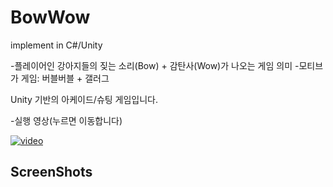 # BowWow
implement in C#/Unity

-플레이어인 강아지들의 짖는 소리(Bow) + 감탄사(Wow)가 나오는 게임 의미
-모티브가 게임: 버블버블 + 갤러그


Unity 기반의 아케이드/슈팅 게임입니다.

-실행 영상(누르면 이동합니다)

[![video](https://img.youtube.com/vi/AVoGl5DJvSM/0.jpg)](https://youtu.be/AVoGl5DJvSM?t=0s)

ScreenShots
-----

■ ■ ■

Task objective: Retype each line above exactly and leave out any picture.

Result of this task:
 # BowWow
implement in C#/Unity

-플레이어인 강아지들의 짖는 소리(Bow) + 감탄사(Wow)가 나오는 게임 의미
-모티브가 게임: 버블버블 + 갤러그


Unity 기반의 아케이드/슈팅 게임입니다.

-실행 영상(누르면 이동합니다)

[![video](https://img.youtube.com/vi/AVoGl5DJvSM/0.jpg)](https://youtu.be/AVoGl5DJvSM?t=0s)

ScreenShots
-----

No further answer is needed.